Miałem Sigmę 50-150 EX HSM II.

Szkiełko optycznie ok, faktycznie powyżej ~110mm na 2.8 wyraźnie mniej ostre, ale moje było mimo wszystko bez problemu używalne. Lubię ten zakres, a Sigma 50-150 jest mała i lekka.

Autofocus cichutki, niezbyt szybki, jest FTM więc można przeostrzać bez problemów.

Tyle że w obiektywie 3x psuł się AF , na szczęście był na gwarancji, ale więcej czasu spędził w serwisie niż u mnie. Po kolejnej naprawie sprzedałem.

Teraz mam Canona 70-200 4.0 L USM, to mniej więcej ten sam zakres bo używam go na 5D.

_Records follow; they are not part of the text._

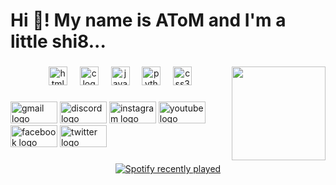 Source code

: <h1 align="left">Hi 👋! My name is AToM and I'm a little shi8...</h1>

###

<img align="right" height="150" src="https://scontent.xx.fbcdn.net/v/t1.15752-9/371322179_1473272029908678_6400936954228658899_n.jpg?stp=dst-jpg_p403x403&_nc_cat=111&ccb=1-7&_nc_sid=aee45a&_nc_ohc=Akj9wt5NQJoAX8Vnui-&_nc_ad=z-m&_nc_cid=0&_nc_ht=scontent.xx&oh=03_AdRzpV0XSus5PDxDhClYxLU7k5dHwLkE6RIgMLAzREb1LA&oe=6518898B"  />

###

<div align="center">
  <img src="https://cdn.jsdelivr.net/gh/devicons/devicon/icons/html5/html5-original.svg" height="30" alt="html5 logo"  />
  <img width="12" />
  <img src="https://cdn.jsdelivr.net/gh/devicons/devicon/icons/c/c-original.svg" height="30" alt="c logo"  />
  <img width="12" />
  <img src="https://cdn.jsdelivr.net/gh/devicons/devicon/icons/javascript/javascript-original.svg" height="30" alt="javascript logo"  />
  <img width="12" />
  <img src="https://cdn.jsdelivr.net/gh/devicons/devicon/icons/python/python-original.svg" height="30" alt="python logo"  />
  <img width="12" />
  <img src="https://cdn.jsdelivr.net/gh/devicons/devicon/icons/css3/css3-original.svg" height="30" alt="css3 logo"  />
</div>

###

<div align="left">
  <img src="https://raw.githubusercontent.com/maurodesouza/profile-readme-generator/master/src/assets/icons/social/gmail/default.svg" width="75" height="35" alt="gmail logo"  />
  <img src="https://raw.githubusercontent.com/maurodesouza/profile-readme-generator/master/src/assets/icons/social/discord/default.svg" width="75" height="35" alt="discord logo"  />
  <img src="https://raw.githubusercontent.com/maurodesouza/profile-readme-generator/master/src/assets/icons/social/instagram/default.svg" width="75" height="35" alt="instagram logo"  />
  <img src="https://raw.githubusercontent.com/maurodesouza/profile-readme-generator/master/src/assets/icons/social/youtube/default.svg" width="75" height="35" alt="youtube logo"  />
  <img src="https://raw.githubusercontent.com/maurodesouza/profile-readme-generator/master/src/assets/icons/social/facebook/default.svg" width="75" height="35" alt="facebook logo"  />
  <img src="https://raw.githubusercontent.com/maurodesouza/profile-readme-generator/master/src/assets/icons/social/twitter/default.svg" width="75" height="35" alt="twitter logo"  />
</div>

###

<div align="center">
  <a href="https://open.spotify.com/user/https://open.spotify.com/user/31s2fmswlohkq6jnpslwwhq5it7i">
    <img src="https://spotify-recently-played-readme.vercel.app/api?count=5&unique=true" alt="Spotify recently played"  />
  </a>
</div>

###
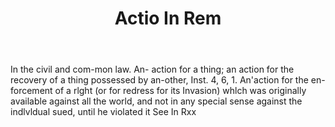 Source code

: ---
title: Actio In Rem
permalink: "/definitions/actio-in-rem.html"
body: In the civil and com-mon law. An- action for a thing; an action for the recovery
  of a thing possessed by an-other, Inst. 4, 6, 1. An'action for the en-forcement
  of a rlght (or for redress for its Invasion) whlch was originally available against
  all the world, and not in any special sense against the indlvldual sued, until he
  violated it See In Rxx
published_at: '2018-07-07'
layout: post
--- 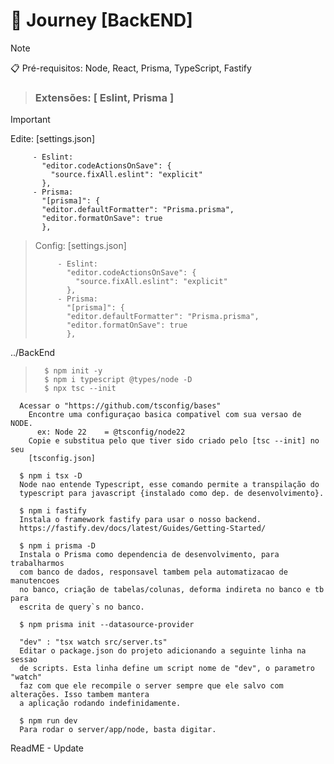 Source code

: # 🚀 Journey [BackEND]

> [!NOTE]
> 📋 Pré-requisitos: Node, React, Prisma, TypeScript, Fastify


> ### Extensões: [ Eslint, Prisma ]

> [!IMPORTANT] 
> Edite:   [settings.json]
> 
>          - Eslint:
>            "editor.codeActionsOnSave": {
>              "source.fixAll.eslint": "explicit"
>            },
>          - Prisma:
>            "[prisma]": {
>            "editor.defaultFormatter": "Prisma.prisma",
>            "editor.formatOnSave": true
>            },
>            

>Config:   [settings.json]
>
>          - Eslint:
>            "editor.codeActionsOnSave": {
>              "source.fixAll.eslint": "explicit"
>            },
>          - Prisma:
>            "[prisma]": {
>            "editor.defaultFormatter": "Prisma.prisma",
>            "editor.formatOnSave": true
>            },
>

../BackEnd
>
>       $ npm init -y
>       $ npm i typescript @types/node -D
>       $ npx tsc --init

      Acessar o "https://github.com/tsconfig/bases"
        Encontre uma configuraçao basica compativel com sua versao de NODE.
          ex: Node 22	 = @tsconfig/node22
        Copie e substitua pelo que tiver sido criado pelo [tsc --init] no seu 
        [tsconfig.json]

      $ npm i tsx -D
      Node nao entende Typescript, esse comando permite a transpilação do 
      typescript para javascript {instalado como dep. de desenvolvimento}.
      
      $ npm i fastify
      Instala o framework fastify para usar o nosso backend.
      https://fastify.dev/docs/latest/Guides/Getting-Started/

      $ npm i prisma -D
      Instala o Prisma como dependencia de desenvolvimento, para trabalharmos 
      com banco de dados, responsavel tambem pela automatizacao de manutencoes 
      no banco, criação de tabelas/colunas, deforma indireta no banco e tb para 
      escrita de query`s no banco.
      
      $ npm prisma init --datasource-provider 
      
      "dev" : "tsx watch src/server.ts"
      Editar o package.json do projeto adicionando a seguinte linha na sessao 
      de scripts. Esta linha define um script nome de "dev", o parametro "watch" 
      faz com que ele recompile o server sempre que ele salvo com alterações. Isso tambem mantera 
      a aplicação rodando indefinidamente.

      $ npm run dev
      Para rodar o server/app/node, basta digitar.

ReadME - Update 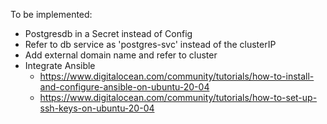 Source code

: To be implemented:
- Postgresdb in a Secret instead of Config
- Refer to db service as 'postgres-svc' instead of the clusterIP
- Add external domain name and refer to cluster
- Integrate Ansible
    - https://www.digitalocean.com/community/tutorials/how-to-install-and-configure-ansible-on-ubuntu-20-04
    - https://www.digitalocean.com/community/tutorials/how-to-set-up-ssh-keys-on-ubuntu-20-04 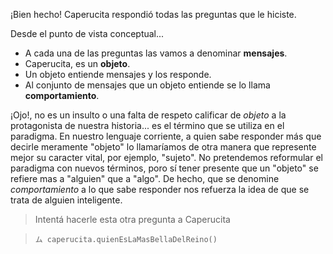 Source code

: ¡Bien hecho! Caperucita respondió todas las preguntas que le hiciste.

Desde el punto de vista conceptual...
* A cada una de las preguntas las vamos a denominar **mensajes**.
* Caperucita, es un **objeto**.
* Un objeto entiende mensajes y los responde. 
* Al conjunto de mensajes que un objeto entiende se lo llama **comportamiento**.

¡Ojo!, no es un insulto o una falta de respeto calificar de _objeto_ a la protagonista de nuestra historia... es el término que se utiliza en el paradigma.
En nuestro lenguaje corriente, a quien sabe responder más que decirle meramente "objeto" lo llamaríamos de otra manera que represente mejor su caracter vital, por ejemplo, "sujeto". 
No pretendemos reformular el paradigma con nuevos términos, poro sí tener presente que un "objeto" se refiere mas a "alguien" que a "algo". 
De hecho, que se denomine _comportamiento_ a lo que sabe responder nos refuerza la idea de que se trata de alguien inteligente.

> Intentá hacerle esta otra pregunta a Caperucita

> `ム caperucita.quienEsLaMasBellaDelReino()`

Optycznie porównywalny w całym zakresie (trzeba pamiętać że Sigma jest 2.8 więc po przymknięciu do 4.0 nawet w zakresie do ~135 jest nieźle). AF dużo szybszy w Canonie. Budowa wydaje się też solidniejsza niż Sigmy (choć Sigma nie jest zła). Na razie nie mam żadnych problemów z tym obiektywem.

Do Twoich zastosowań chyba zdecydowałbym się na Canona 70-200 i dokupił 50 1.8.